Stored items from a collection:
▬▬▬▬▬▬

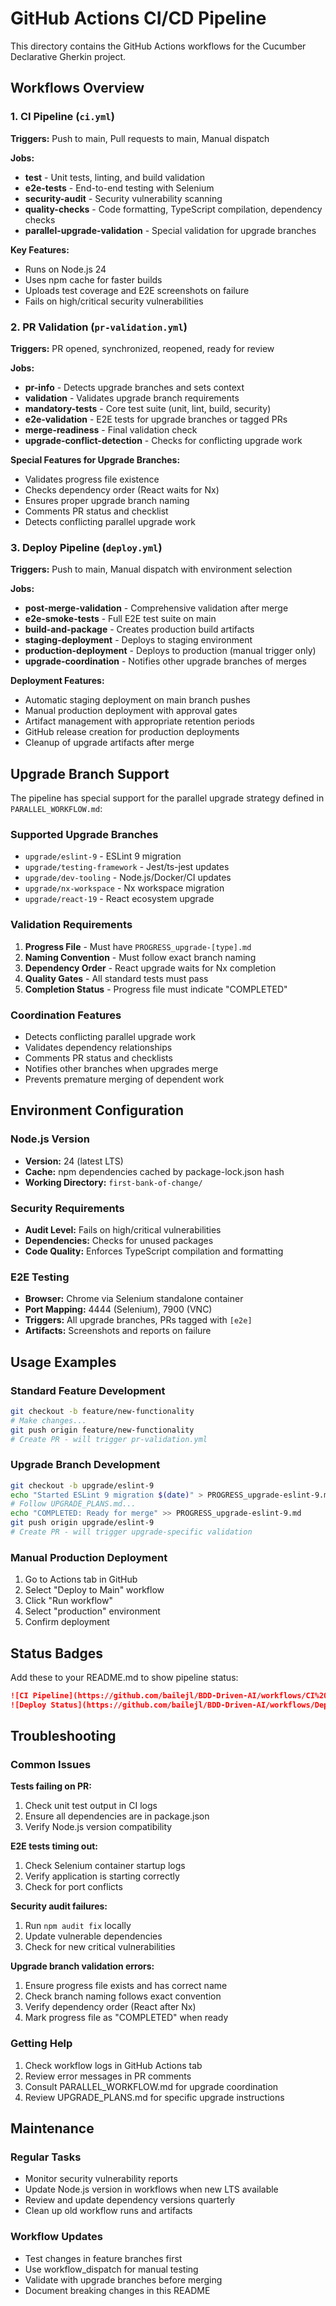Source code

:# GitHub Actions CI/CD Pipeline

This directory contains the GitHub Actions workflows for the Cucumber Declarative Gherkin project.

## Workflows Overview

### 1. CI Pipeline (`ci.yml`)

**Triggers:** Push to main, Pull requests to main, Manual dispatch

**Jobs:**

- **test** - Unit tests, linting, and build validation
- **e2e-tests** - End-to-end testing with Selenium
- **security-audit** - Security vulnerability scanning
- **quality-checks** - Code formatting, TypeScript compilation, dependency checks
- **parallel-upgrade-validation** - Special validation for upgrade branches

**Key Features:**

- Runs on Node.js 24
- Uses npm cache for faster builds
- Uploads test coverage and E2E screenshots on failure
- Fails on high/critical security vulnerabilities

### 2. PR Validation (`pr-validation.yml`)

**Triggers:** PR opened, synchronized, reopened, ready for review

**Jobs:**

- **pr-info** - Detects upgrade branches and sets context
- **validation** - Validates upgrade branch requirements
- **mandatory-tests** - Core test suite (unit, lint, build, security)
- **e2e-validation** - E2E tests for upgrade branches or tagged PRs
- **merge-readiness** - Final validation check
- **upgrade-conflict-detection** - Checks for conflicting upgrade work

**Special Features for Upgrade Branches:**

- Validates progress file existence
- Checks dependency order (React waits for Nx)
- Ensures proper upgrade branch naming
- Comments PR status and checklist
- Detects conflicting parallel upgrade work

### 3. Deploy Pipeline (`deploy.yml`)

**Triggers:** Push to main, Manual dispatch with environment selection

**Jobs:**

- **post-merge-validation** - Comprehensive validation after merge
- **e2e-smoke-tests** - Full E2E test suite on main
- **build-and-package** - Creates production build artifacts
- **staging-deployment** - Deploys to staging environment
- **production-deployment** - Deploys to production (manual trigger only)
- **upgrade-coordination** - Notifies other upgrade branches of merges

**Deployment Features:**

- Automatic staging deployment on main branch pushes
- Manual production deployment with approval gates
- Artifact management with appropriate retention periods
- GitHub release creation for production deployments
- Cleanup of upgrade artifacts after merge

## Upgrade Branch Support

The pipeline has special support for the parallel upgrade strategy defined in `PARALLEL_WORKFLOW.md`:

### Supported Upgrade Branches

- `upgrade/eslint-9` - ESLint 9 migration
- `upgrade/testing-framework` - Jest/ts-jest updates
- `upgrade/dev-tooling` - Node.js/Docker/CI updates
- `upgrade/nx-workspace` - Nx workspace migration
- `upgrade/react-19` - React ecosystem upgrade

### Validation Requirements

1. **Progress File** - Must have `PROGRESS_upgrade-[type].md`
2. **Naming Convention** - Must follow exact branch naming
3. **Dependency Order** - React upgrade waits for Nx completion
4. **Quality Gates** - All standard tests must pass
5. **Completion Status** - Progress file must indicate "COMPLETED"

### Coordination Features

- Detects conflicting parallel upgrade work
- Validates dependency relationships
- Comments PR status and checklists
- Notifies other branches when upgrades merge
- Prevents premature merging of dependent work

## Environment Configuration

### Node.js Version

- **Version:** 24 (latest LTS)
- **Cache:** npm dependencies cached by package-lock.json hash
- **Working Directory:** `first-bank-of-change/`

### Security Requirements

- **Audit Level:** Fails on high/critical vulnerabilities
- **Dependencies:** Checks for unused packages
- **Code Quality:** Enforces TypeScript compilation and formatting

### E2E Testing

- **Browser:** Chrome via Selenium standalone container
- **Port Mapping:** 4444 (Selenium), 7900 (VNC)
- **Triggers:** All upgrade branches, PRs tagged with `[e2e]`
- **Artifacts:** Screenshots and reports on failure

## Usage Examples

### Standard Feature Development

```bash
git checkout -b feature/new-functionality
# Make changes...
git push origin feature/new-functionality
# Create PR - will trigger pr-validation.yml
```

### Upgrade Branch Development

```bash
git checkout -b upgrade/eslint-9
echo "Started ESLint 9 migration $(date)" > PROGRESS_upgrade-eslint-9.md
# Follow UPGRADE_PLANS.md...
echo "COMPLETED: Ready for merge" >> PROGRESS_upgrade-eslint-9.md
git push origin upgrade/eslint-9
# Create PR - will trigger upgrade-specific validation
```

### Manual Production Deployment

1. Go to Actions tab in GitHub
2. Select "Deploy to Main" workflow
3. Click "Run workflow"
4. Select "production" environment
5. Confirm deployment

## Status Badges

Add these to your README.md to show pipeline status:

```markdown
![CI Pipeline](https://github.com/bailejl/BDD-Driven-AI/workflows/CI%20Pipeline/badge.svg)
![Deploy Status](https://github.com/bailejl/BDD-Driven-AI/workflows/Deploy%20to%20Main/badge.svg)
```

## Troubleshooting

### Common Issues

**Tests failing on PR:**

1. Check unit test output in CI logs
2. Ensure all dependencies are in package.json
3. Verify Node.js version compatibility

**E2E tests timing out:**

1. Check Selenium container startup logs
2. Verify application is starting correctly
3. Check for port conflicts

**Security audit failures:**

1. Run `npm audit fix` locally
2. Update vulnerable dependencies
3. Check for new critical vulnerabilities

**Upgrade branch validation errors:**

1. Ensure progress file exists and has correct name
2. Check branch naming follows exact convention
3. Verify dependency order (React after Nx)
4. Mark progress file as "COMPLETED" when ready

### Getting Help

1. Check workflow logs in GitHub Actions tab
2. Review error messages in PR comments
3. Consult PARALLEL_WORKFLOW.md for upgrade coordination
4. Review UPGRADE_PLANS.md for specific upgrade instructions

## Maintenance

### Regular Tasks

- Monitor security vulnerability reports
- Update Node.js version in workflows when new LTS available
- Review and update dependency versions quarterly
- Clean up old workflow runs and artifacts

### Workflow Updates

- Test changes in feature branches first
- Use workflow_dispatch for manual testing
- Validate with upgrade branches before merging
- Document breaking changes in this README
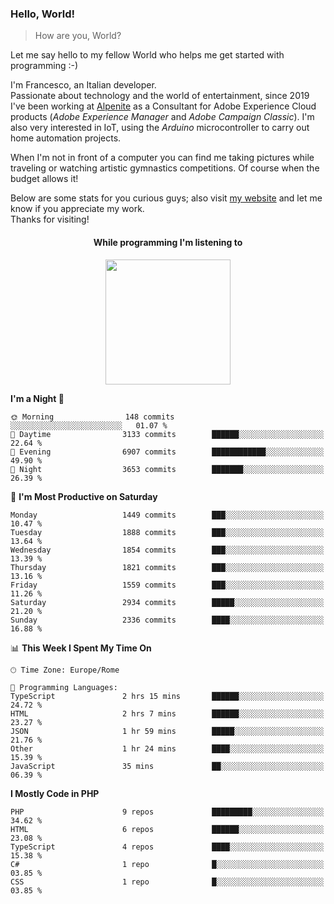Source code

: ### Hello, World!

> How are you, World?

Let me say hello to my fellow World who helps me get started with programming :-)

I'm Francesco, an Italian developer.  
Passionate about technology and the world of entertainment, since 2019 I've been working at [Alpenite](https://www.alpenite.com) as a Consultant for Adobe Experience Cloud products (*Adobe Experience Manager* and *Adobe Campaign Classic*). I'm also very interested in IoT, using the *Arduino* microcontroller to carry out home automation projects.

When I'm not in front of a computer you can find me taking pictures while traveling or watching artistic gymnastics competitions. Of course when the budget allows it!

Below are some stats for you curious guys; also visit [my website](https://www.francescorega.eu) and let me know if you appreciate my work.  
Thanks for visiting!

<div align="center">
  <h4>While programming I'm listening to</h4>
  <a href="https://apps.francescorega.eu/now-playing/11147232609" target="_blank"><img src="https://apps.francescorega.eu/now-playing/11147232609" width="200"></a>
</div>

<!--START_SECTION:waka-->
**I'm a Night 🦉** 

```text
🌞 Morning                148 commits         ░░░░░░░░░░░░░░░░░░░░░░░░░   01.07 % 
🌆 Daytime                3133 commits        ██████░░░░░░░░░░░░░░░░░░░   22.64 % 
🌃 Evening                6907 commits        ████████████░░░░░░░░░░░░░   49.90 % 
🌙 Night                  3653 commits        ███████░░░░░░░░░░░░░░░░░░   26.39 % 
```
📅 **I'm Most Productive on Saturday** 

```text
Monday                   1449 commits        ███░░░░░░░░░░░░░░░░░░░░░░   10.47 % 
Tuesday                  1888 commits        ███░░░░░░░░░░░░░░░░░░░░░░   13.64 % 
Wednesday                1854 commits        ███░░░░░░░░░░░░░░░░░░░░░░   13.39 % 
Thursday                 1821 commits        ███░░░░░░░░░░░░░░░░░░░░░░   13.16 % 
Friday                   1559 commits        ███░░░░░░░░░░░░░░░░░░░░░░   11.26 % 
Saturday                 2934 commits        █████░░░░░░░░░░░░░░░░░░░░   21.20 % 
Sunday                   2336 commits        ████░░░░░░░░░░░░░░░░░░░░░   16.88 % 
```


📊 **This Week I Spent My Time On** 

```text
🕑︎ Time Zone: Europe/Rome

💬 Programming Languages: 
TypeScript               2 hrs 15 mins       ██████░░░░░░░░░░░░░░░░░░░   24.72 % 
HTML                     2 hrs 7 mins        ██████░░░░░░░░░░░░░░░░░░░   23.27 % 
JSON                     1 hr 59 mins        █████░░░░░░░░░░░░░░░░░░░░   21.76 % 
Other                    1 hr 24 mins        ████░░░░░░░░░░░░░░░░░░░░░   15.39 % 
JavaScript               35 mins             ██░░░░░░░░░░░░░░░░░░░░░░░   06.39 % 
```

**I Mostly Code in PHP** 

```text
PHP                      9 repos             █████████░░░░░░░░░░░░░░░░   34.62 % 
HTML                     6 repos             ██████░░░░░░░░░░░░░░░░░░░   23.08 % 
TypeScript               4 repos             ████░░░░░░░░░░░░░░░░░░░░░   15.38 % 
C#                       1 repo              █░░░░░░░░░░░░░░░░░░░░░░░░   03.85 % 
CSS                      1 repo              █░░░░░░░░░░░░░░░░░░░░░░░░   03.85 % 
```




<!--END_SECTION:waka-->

▬▬▬▬▬▬

Activity:
Print, from the entries above, the line with "2. Verify application is starting correctly", the line with "1. Ensure progress" and all lines between them, exactly and with nothing else.

Solved problem:
2. Verify application is starting correctly
3. Check for port conflicts

**Security audit failures:**

1. Run `npm audit fix` locally
2. Update vulnerable dependencies
3. Check for new critical vulnerabilities

**Upgrade branch validation errors:**

1. Ensure progress file exists and has correct name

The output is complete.